[r6rs-discuss] Linefeed and Line Endings

From: Alan Watson <alan>
Date: Thu, 28 Jun 2007 11:36:19 -0500

Michael Sperber wrote:
> Alan Watson <alan at alan-watson.org> writes:
>
>> The response to Formal Comment #46 says:
>>
>> > The R6RS grammar is meant to apply to a decoded stream. That is,
>> > specific bytes that represent a newline some stream are meant to be
>> > converted to the LF character in the character stream that is parsed
>> > as a program.
>>
>> I cannot find this in section 4 of the latest draft. Is it somewhere else?
>>
>> Related to this, shouldn't "\<line ending>" in strings be interpreted in
>> the same way as "\<linefeed>"?
>
> I'm confused: The grammar says something about \<line ending>, not about
> \<linefeed>. The section on "Line endings" has:
>
>>> In a string literal, a line ending not preceded by a \ stands for a
>>> linefeed character, which is the standard line-ending character of
>>> Scheme.

There are three places this is mentioned:

(b) 4.2.1 has "\<line ending>" as a <string element>.

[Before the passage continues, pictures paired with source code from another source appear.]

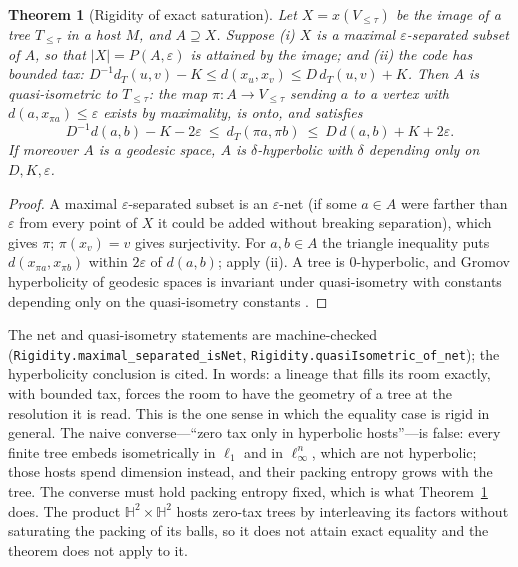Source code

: \documentclass[11pt,reqno]{amsart}
\theoremstyle{plain}
\newtheorem{theorem}{Theorem}[section]
\theoremstyle{definition}
\newcommand{\Htwo}{\mathbb{H}^2}
\newcommand{\eps}{\varepsilon}
\begin{document}
\begin{theorem}[Rigidity of exact saturation]\label{thm:rigid}
Let $X=x(V_{\le\tau})$ be the image of a tree $T_{\le\tau}$ in a host $M$, and $A\supseteq X$. Suppose (i) $X$ is a maximal $\eps$-separated subset of $A$, so that $|X|=P(A,\eps)$ is attained by the image; and (ii) the code has bounded tax: $D^{-1}d_T(u,v)-K\le d(x_u,x_v)\le D\,d_T(u,v)+K$. Then $A$ is quasi-isometric to $T_{\le\tau}$: the map $\pi:A\to V_{\le\tau}$ sending $a$ to a vertex with $d(a,x_{\pi a})\le\eps$ exists by maximality, is onto, and satisfies
\[
D^{-1}d(a,b)-K-2\eps\ \le\ d_T(\pi a,\pi b)\ \le\ D\,d(a,b)+K+2\eps .
\]
If moreover $A$ is a geodesic space, $A$ is $\delta$-hyperbolic with $\delta$ depending only on $D,K,\eps$.
\end{theorem}

\begin{proof}
A maximal $\eps$-separated subset is an $\eps$-net (if some $a\in A$ were farther than $\eps$ from every point of $X$ it could be added without breaking separation), which gives $\pi$; $\pi(x_v)=v$ gives surjectivity. For $a,b\in A$ the triangle inequality puts $d(x_{\pi a},x_{\pi b})$ within $2\eps$ of $d(a,b)$; apply (ii). A tree is $0$-hyperbolic, and Gromov hyperbolicity of geodesic spaces is invariant under quasi-isometry with constants depending only on the quasi-isometry constants \cite{gromov1987}.
\end{proof}

The net and quasi-isometry statements are machine-checked (\texttt{Rigidity.maximal\_separated\_isNet}, \texttt{Rigidity.quasiIsometric\_of\_net}); the hyperbolicity conclusion is cited. In words: a lineage that fills its room exactly, with bounded tax, forces the room to have the geometry of a tree at the resolution it is read. This is the one sense in which the equality case is rigid in general. The naive converse---``zero tax only in hyperbolic hosts''---is false: every finite tree embeds isometrically in $\ell_1$ and in $\ell_\infty^n$, which are not hyperbolic; those hosts spend dimension instead, and their packing entropy grows with the tree. The converse must hold packing entropy fixed, which is what Theorem~\ref{thm:rigid} does. The product $\Htwo\times\Htwo$ hosts zero-tax trees by interleaving its factors without saturating the packing of its balls, so it does not attain exact equality and the theorem does not apply to it.
\end{document}
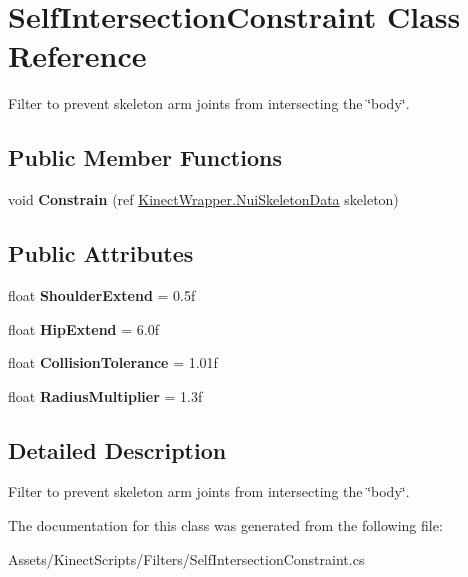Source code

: \hypertarget{class_self_intersection_constraint}{}\section{Self\+Intersection\+Constraint Class Reference}
\label{class_self_intersection_constraint}


Filter to prevent skeleton arm joints from intersecting the \char`\"{}body\char`\"{}.  


\subsection*{Public Member Functions}
\begin{DoxyCompactItemize}
\item 
\mbox{\label{class_self_intersection_constraint_acf147bb20faea4fac58dc6f593588f44}} 
void {\bfseries Constrain} (ref \mbox{\hyperlink{struct_kinect_wrapper_1_1_nui_skeleton_data}{Kinect\+Wrapper.\+Nui\+Skeleton\+Data}} skeleton)
\end{DoxyCompactItemize}
\subsection*{Public Attributes}
\begin{DoxyCompactItemize}
\item 
\mbox{\label{class_self_intersection_constraint_aa52dfc3119a99cd2cd5ef160906dcaa5}} 
float {\bfseries Shoulder\+Extend} = 0.\+5f
\item 
\mbox{\label{class_self_intersection_constraint_ac723559a2cd2b3f563b5b857b1357299}} 
float {\bfseries Hip\+Extend} = 6.\+0f
\item 
\mbox{\label{class_self_intersection_constraint_ac32f587ce2268e124021335b5d4d5338}} 
float {\bfseries Collision\+Tolerance} = 1.\+01f
\item 
\mbox{\label{class_self_intersection_constraint_ac204dc28ae0a8e00165e46d64f4a5c78}} 
float {\bfseries Radius\+Multiplier} = 1.\+3f
\end{DoxyCompactItemize}


\subsection{Detailed Description}
Filter to prevent skeleton arm joints from intersecting the \char`\"{}body\char`\"{}. 



The documentation for this class was generated from the following file\+:\begin{DoxyCompactItemize}
\item 
Assets/\+Kinect\+Scripts/\+Filters/Self\+Intersection\+Constraint.\+cs\end{DoxyCompactItemize}
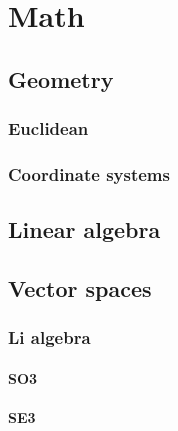 \chapter{Math}

\section{Geometry}
    \subsection{Euclidean}
        \subsection{Coordinate systems}
        
    
    
    \section{Linear algebra}
\section{Vector spaces}
    \subsection{Li algebra}
        \subsubsection{SO3}
        \subsubsection{SE3}
        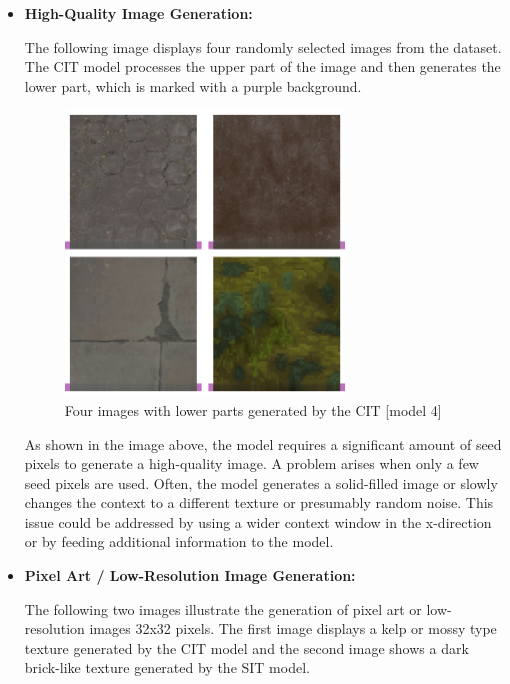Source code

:     \newpage
    \begin{itemize}
        \item \textbf{High-Quality Image Generation:}
    
            The following image displays four randomly selected images from the dataset. The CIT model processes the upper part of the image and then generates the lower part, which is marked with a purple background.
    
            \begin{figure}[H]
                \centering
                \includegraphics[width=0.7\textwidth]{imgs/GenExample1.png}
                \caption{Four images with lower parts generated by the CIT [model 4]}
                \label{fig:GenExample1}
            \end{figure}
    
            As shown in the image above, the model requires a significant amount of seed pixels to generate a high-quality image. A problem arises when only a few seed pixels are used. Often, the model generates a solid-filled image or slowly changes the context to a different texture or presumably random noise. This issue could be addressed by using a wider context window in the x-direction or by feeding additional information to the model.
    
        \item \textbf{Pixel Art / Low-Resolution Image Generation:}
        
            The following two images illustrate the generation of pixel art or low-resolution images 32x32 pixels. The first image displays a kelp or mossy type texture generated by the CIT model and the second image shows a dark brick-like texture generated by the SIT model.
    

\end{itemize}
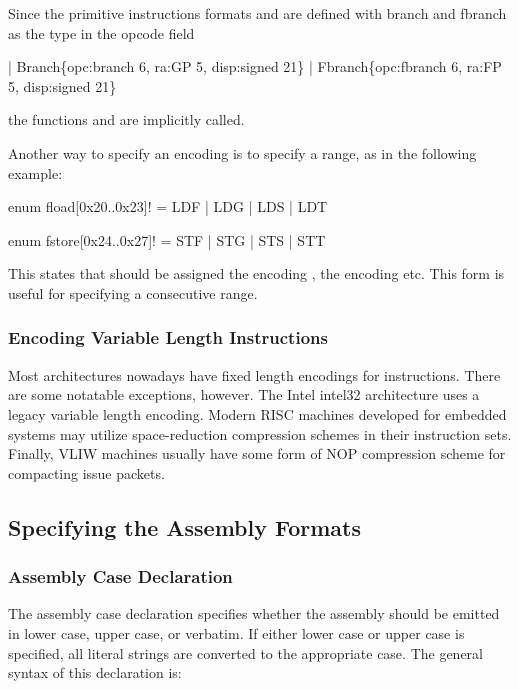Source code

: Since the primitive instructions formats  and 
are defined with branch and fbranch as the type in the opcode field
\begin{SML}
   | Branch\{opc:branch 6, ra:GP 5, disp:signed 21\}          
   | Fbranch\{opc:fbranch 6, ra:FP 5, disp:signed 21\}       
\end{SML}
the functions  and  are implicitly
called.

 
Another way to specify an encoding is to specify a range, as 
in the following example:
\begin{SML}
   enum fload[0x20..0x23]! = LDF | LDG | LDS | LDT

   enum fstore[0x24..0x27]! = STF | STG | STS | STT
\end{SML}

This states that  should be assigned the encoding ,
 the encoding  etc.  This form is useful for 
specifying a consecutive range.

\subsubsection{Encoding Variable Length Instructions}

   Most architectures nowadays have fixed length encodings for instructions.  
There are some notatable exceptions, however.  
The Intel intel32 architecture uses a legacy
variable length encoding.   Modern RISC machines developed for 
embedded systems may utilize space-reduction compression schemes in their
instruction sets.  Finally, VLIW machines usually have some form
of NOP compression scheme for compacting issue packets. 

\subsection{Specifying the Assembly Formats}

\subsubsection{Assembly Case Declaration}  

  The assembly case declaration specifies whether the assembly should be
emitted in lower case, upper case, or verbatim.  If either lower case
or upper case is specified, all literal strings are converted to the 
appropriate case.  The general syntax of this declaration is:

(b) 4.2.2 says "In a string literal, a line ending not preceded by a \
stands for a linefeed character, which is the standard line-ending
character of Scheme." and also talks about merging crlf and crnl.

(c) 4.2.7 says that "\<linefeed>" is nothing.

So, the grammar in 4.2.1 allows "\<line ending>", but I can see nothing
in 4.2.2 or 4.2.7 that say how this should be interpreted if the line
ending is not a line feed.

Also, I asked if the draft R6RS requires that source be "decoded". If it
is, then for source (but not necessarily data), all line endings will be
converted to linefeeds.

Regards,

Alan
Received on Thu Jun 28 2007 - 12:36:19 UTC